Referendum. Dimissioni. Un nuovo premier. È successo ieri in Russia dopo un discorso alla nazione di Vladimir Putin, che tutti si aspettavano uguale a quello dell’anno scorso in una giornata che a Mosca nessuno aveva previsto. Più potere al Parlamento. Putin ha proposto ieri un referendum per le riforme costituzionali – l’ultimo risale al 1993 – che permetteranno alla Camera di designare il primo ministro e ai deputati della Duma di confermare la candidatura del premier, che poi porrà al vaglio del Parlamento i nomi del suo governo.

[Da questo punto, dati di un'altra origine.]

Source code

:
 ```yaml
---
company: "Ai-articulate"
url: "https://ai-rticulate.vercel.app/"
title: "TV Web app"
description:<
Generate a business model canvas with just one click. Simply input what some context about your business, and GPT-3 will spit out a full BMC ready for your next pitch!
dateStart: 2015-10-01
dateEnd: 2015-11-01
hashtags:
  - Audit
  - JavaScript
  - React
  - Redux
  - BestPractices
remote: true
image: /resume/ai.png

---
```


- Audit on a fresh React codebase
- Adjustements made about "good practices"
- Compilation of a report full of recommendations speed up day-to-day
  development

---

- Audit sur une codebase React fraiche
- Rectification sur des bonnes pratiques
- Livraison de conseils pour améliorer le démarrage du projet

Chi pensava che Putin modificasse la legge dello Stato eliminando il limite dei due mandati consecutivi per poter essere eletto per un terzo quando avrà 71 anni nel 2024, si sbagliava. Il referendum per il momento “non è questione all’ordine del giorno”: con una frase che ama usare spesso alle conferenze stampa non ha concesso altri dettagli il fedele e baffuto portavoce del presidente, Dimitry Peskov, che però ribadisce quanto il presidente “ritenga necessario che il popolo venga consultato”. Potrà diventare presidente della Federazione chi “ha vissuto almeno 25 anni in Russia e non ha altre cittadinanze”.
Tre ore dopo il discorso di Putin, Medvedev decide di annunciare le sue dimissioni insieme a quelle del suo governo in diretta tv. “Quando queste modifiche costituzionali verranno adottate, ci sarà più bilanciamento dei poteri, dobbiamo dare l’opportunità al presidente di prendere le decisioni necessarie, il governo della Federazione ha fatto la mossa giusta a dimettersi”, ha motivato Medvedev alle telecamere sbalordite.

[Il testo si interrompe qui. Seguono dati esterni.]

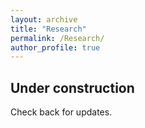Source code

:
 ```yaml
---
layout: archive
title: "Research"
permalink: /Research/
author_profile: true
---
```


Under construction
---
Check back for updates.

Il vecchio delfino, a volte imprevedibile ma sempre fidato, un’ombra politica mai scura ma sempre trasparente, mai minaccioso per il potere del capo, se ne va silenzioso. Il suo futuro sembra avere la sagoma della carica da vice capo del Consiglio di Sicurezza che Putin ha pensato di assegnargli. “Ne ushel, a ego ushli”: Medvedev non è andato via, l’hanno mandato via, replicano sulle chat i redattori di Mosca agli interrogativi di colleghi stranieri, chiosando che la mossa di Putin non è abbandono del potere, ma solo transizione in vista di una nuova metamorfosi e nuove cariche che creerà per sé ad hoc.

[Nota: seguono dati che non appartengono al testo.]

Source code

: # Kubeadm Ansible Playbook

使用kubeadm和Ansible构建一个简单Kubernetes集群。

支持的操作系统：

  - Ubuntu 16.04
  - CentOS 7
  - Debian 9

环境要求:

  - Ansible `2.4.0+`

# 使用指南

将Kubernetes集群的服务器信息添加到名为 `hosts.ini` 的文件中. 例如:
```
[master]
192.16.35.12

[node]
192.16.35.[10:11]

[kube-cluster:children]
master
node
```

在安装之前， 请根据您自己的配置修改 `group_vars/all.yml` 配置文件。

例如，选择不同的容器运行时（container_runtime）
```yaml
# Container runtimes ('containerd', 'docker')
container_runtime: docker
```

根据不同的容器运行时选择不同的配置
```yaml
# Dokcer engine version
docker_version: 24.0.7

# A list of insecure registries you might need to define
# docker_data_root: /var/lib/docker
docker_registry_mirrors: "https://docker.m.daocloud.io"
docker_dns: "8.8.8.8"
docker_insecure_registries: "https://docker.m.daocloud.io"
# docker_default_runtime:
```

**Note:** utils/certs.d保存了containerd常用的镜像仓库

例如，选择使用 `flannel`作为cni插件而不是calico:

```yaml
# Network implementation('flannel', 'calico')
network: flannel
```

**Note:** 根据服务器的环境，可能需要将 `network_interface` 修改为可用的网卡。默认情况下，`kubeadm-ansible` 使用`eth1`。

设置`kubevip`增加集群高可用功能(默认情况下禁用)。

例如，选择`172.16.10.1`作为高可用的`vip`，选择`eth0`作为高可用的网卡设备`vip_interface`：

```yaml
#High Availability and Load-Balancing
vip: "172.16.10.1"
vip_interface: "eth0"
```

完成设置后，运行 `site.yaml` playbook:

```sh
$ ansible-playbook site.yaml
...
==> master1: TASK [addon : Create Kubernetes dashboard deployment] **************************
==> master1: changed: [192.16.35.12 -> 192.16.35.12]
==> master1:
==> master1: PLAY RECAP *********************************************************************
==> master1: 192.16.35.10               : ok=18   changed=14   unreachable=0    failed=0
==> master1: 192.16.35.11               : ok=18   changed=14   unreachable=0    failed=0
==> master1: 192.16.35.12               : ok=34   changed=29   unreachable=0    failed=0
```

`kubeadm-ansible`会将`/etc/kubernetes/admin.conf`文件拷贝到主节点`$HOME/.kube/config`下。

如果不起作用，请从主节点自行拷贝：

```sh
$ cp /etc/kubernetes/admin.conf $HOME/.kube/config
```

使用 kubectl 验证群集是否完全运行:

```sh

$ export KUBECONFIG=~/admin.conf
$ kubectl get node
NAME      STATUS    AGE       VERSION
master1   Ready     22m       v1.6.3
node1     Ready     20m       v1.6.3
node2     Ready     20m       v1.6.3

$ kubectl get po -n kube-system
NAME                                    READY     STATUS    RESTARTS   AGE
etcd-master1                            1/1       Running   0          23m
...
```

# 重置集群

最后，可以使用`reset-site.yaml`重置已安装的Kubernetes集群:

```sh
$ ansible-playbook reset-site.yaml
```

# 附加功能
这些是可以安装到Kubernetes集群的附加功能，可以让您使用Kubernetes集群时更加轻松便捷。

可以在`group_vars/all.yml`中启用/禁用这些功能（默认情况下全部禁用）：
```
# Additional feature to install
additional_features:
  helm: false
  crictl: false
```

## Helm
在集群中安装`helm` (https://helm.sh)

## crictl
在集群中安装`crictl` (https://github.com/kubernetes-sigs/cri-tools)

“Complimenti per i risultati raggiunti finora, non tutto è stato fatto, ma niente riesce sempre completamente”. Quando si alzano dal tavolo marrone dove tutti i ministri uscenti hanno la testa bassa e nessun sorriso, le due maggiori cariche della Federazione, con alle spalle quattro tricolori russi, si stringono velocemente la mano in giacca e cravatta. Putin ne ha una rossa, Medvedev una nera. Si guardano negli occhi solo per un attimo prima di allontanarsi in direzioni diverse. Sono questi “gli ultimi minuti del governo Medvedev” titola Vedomosti, che come tutti gli altri quotidiani moscoviti è stato colto di sorpresa dalla svolta, ma è un titolo che viene oscurato subito da un altro poche ore dopo. Mentre si azzardano ipotesi sul nuovo premierato – qualcuno era certo della nomina di Sergey Sobjanin, sindaco di Mosca, o Maksim Oreskin, ministro dell’Economia –, la proposta di Putin è ricaduta sul direttore del polveroso settore tributario federale, Michail Mishustin. Occhialuto e calvo, Mishustin, proprio come Medvedev nel 2008, è un volto sconosciuto. Assolutamente sconosciuto era anche il premier nominato da Eltsin nel 1999 che l’anno successivo divenne presidente: Vladimir Putin.